No vídeo, é possível ver que o homem estava com o polegar na parte traseira da barra, junto com outros dedos, permitindo que o equipamento escapasse para a frente. De acordo com Jocas, a forma como o homem segurou a barra foi inadequada pelo risco que representa. “Quando a gente trata do supino reto é recomendada a pegada fechada, em arco, onde o polegar fica ativo”, afirma.

Outro problema apontado pelo professor é a ausência de orientação e suporte profissional no momento da execução do exercício. “O suporte pode até ser feito por um colega de treino, na hora de ajudar com a barra, mas a orientação tem que ser com um profissional de Educação Física”, disse Jocas.
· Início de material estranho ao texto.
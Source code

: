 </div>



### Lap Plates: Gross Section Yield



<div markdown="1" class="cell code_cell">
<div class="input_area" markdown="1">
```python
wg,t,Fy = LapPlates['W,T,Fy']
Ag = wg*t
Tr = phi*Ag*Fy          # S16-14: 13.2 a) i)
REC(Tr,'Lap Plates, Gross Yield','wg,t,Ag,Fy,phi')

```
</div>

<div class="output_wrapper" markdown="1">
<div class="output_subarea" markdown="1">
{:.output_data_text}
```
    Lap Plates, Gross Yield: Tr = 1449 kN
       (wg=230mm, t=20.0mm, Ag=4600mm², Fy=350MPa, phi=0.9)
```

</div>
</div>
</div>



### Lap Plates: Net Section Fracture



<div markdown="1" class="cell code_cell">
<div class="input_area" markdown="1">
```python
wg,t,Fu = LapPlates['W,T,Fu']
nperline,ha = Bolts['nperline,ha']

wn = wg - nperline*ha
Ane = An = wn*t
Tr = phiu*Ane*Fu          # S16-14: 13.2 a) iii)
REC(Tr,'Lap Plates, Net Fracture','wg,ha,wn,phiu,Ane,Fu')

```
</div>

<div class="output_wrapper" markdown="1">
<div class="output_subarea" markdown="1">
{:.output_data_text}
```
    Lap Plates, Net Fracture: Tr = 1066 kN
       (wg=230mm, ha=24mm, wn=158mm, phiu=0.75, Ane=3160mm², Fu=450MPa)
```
Segundo ele, acidentes como o que aconteceu com Ronald, mas em menor gravidade, são rotineiros em academias. “Claro que pela tragédia de chegar a óbito, esse caso teve muito mais evidência, mas é um acidente muito comum. O supino reto é um aparelho que precisa de cuidado e supervisão constante”, afirmou.

Pela experiência, o professor disse que o homem estava com uma carga entre 70 kg e 80 kg quando aconteceu o acidente. “Isso não é um peso para iniciante, que não conseguiria nem tirar a barra do rack”, indicou. “Questões técnicas e de segurança devem ser sempre consideradas, independentemente de ser amador ou avançado”, apontou.

Na avaliação de Jocas, o uso de acessórios, como luvas, não teria evitado da tragédia. “A luva não iria fazer muita diferença. Eu acho que não iria resolver. A pegada e a supervisão do movimento são os dois pontos principais”, disse.